## EXERCISE:
Go through the listing below and list every line with "page".

## GIVEN RECORDS:

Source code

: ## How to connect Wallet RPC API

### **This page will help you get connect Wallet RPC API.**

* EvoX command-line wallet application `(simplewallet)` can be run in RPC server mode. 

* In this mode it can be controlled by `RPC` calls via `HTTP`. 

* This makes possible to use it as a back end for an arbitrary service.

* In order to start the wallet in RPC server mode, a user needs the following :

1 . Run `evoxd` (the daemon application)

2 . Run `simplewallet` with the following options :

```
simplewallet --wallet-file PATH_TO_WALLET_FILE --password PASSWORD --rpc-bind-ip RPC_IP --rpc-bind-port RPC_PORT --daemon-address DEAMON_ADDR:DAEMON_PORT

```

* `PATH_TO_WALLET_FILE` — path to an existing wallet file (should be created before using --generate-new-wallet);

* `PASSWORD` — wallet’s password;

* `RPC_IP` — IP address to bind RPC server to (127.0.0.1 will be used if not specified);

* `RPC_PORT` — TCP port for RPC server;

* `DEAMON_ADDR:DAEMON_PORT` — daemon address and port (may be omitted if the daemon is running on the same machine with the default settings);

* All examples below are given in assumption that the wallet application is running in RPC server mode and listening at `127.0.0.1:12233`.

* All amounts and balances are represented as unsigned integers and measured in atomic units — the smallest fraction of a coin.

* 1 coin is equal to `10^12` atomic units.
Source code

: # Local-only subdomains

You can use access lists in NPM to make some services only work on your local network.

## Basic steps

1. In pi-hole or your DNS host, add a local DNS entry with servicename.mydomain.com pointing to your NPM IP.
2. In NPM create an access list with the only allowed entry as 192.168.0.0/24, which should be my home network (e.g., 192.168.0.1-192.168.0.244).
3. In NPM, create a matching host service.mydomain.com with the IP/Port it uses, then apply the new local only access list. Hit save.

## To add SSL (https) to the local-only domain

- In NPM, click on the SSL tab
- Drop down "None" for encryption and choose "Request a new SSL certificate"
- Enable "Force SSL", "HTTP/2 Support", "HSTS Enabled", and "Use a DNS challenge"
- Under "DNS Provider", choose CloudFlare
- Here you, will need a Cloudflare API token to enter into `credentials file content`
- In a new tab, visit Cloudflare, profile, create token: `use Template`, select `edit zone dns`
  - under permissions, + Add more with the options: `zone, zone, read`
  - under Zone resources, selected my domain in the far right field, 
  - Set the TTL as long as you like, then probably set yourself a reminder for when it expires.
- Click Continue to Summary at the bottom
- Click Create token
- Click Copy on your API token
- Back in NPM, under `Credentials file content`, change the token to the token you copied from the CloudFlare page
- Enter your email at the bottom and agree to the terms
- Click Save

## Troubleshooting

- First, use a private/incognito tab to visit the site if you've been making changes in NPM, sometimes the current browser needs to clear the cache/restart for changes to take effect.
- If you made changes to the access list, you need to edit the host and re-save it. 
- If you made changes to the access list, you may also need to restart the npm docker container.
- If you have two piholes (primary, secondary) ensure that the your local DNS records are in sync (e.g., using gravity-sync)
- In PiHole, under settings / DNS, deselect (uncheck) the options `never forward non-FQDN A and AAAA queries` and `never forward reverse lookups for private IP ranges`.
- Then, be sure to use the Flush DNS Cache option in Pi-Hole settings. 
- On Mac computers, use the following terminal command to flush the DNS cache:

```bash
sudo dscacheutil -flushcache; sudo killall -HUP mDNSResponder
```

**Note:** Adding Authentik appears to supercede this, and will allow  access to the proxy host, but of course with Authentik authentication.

## TASK SOLUTION:
### **This page will help you get connect Wallet RPC API.**
- Back in NPM, under `Credentials file content`, change the token to the token you copied from the CloudFlare page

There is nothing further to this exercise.